Exercise aim: Hunt through the entries for the word "been" and copy each line in which it appears.

Records excerpted from a collection:
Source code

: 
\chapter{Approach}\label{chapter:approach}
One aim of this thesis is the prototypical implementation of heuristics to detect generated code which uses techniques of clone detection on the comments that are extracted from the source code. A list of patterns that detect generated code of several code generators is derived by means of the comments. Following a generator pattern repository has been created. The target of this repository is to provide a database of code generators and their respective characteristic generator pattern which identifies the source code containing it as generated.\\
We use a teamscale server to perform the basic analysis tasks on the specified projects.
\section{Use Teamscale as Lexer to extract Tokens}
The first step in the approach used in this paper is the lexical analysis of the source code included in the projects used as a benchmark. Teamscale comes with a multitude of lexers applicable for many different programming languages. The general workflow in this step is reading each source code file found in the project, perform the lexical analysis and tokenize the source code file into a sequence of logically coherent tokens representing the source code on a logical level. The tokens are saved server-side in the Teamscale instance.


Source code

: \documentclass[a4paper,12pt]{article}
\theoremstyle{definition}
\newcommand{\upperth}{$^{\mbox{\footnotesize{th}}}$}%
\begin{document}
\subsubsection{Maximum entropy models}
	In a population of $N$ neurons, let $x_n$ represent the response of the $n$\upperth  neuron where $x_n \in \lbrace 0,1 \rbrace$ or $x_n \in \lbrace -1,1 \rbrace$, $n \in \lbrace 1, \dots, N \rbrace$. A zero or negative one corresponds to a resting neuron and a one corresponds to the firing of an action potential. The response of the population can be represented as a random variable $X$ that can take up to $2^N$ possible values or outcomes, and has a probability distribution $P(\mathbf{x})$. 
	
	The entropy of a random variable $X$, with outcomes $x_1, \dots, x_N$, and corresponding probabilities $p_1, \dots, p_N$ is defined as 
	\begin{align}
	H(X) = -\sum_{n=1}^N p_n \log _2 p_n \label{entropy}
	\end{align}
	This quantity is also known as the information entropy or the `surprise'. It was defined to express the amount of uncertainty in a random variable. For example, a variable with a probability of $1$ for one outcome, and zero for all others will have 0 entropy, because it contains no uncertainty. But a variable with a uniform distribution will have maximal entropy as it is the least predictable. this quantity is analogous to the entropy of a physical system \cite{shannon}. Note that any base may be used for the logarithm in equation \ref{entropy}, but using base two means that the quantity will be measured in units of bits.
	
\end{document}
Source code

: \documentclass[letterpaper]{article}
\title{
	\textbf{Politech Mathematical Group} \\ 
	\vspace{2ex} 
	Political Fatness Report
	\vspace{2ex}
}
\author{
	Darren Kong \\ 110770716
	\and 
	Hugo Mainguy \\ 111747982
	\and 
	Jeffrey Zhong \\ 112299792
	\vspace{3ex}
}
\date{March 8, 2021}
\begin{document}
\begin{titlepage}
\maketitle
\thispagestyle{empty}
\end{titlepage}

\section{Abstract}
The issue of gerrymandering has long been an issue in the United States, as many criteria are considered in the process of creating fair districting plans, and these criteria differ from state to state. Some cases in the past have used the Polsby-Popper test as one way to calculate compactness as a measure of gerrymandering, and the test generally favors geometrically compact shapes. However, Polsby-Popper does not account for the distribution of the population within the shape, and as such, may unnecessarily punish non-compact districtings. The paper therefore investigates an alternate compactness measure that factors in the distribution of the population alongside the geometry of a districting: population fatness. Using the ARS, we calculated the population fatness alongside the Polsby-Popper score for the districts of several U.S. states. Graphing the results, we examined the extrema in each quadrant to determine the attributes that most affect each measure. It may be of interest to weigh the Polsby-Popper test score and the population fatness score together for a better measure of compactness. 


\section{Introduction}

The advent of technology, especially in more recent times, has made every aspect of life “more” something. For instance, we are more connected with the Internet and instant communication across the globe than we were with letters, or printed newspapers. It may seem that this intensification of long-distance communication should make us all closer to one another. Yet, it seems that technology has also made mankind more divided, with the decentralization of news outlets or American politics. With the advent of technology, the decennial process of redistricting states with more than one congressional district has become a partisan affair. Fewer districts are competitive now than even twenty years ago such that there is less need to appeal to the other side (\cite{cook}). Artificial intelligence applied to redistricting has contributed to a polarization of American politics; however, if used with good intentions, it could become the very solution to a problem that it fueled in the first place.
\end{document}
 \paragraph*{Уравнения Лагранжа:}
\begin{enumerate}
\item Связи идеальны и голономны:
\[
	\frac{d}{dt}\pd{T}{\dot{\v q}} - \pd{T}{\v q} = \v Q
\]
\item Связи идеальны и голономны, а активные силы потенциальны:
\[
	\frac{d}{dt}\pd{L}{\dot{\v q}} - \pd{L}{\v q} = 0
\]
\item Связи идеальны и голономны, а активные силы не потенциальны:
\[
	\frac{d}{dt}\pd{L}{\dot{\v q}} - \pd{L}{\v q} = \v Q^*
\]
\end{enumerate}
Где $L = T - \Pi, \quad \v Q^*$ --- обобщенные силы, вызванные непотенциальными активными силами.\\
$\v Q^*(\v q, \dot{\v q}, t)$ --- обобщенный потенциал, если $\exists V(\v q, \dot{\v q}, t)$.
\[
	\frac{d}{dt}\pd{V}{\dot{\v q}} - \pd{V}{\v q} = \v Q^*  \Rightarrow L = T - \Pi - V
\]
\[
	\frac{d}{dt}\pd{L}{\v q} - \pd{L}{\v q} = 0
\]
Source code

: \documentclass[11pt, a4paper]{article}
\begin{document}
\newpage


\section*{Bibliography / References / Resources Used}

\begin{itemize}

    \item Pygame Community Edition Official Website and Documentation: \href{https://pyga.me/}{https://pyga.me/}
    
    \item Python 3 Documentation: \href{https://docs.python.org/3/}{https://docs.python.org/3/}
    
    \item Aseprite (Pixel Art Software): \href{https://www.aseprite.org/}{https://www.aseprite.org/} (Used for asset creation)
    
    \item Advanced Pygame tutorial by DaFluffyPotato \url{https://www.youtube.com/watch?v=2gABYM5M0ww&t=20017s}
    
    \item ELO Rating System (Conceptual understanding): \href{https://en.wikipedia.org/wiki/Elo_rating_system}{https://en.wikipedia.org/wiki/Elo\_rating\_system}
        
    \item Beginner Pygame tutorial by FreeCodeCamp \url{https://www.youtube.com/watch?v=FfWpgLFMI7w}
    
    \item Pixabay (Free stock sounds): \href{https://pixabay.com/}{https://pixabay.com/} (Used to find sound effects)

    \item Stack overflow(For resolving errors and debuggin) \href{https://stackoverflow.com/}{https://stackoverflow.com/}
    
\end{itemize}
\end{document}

Reply to the task:
One aim of this thesis is the prototypical implementation of heuristics to detect generated code which uses techniques of clone detection on the comments that are extracted from the source code. A list of patterns that detect generated code of several code generators is derived by means of the comments. Following a generator pattern repository has been created. The target of this repository is to provide a database of code generators and their respective characteristic generator pattern which identifies the source code containing it as generated.\\
The issue of gerrymandering has long been an issue in the United States, as many criteria are considered in the process of creating fair districting plans, and these criteria differ from state to state. Some cases in the past have used the Polsby-Popper test as one way to calculate compactness as a measure of gerrymandering, and the test generally favors geometrically compact shapes. However, Polsby-Popper does not account for the distribution of the population within the shape, and as such, may unnecessarily punish non-compact districtings. The paper therefore investigates an alternate compactness measure that factors in the distribution of the population alongside the geometry of a districting: population fatness. Using the ARS, we calculated the population fatness alongside the Polsby-Popper score for the districts of several U.S. states. Graphing the results, we examined the extrema in each quadrant to determine the attributes that most affect each measure. It may be of interest to weigh the Polsby-Popper test score and the population fatness score together for a better measure of compactness. 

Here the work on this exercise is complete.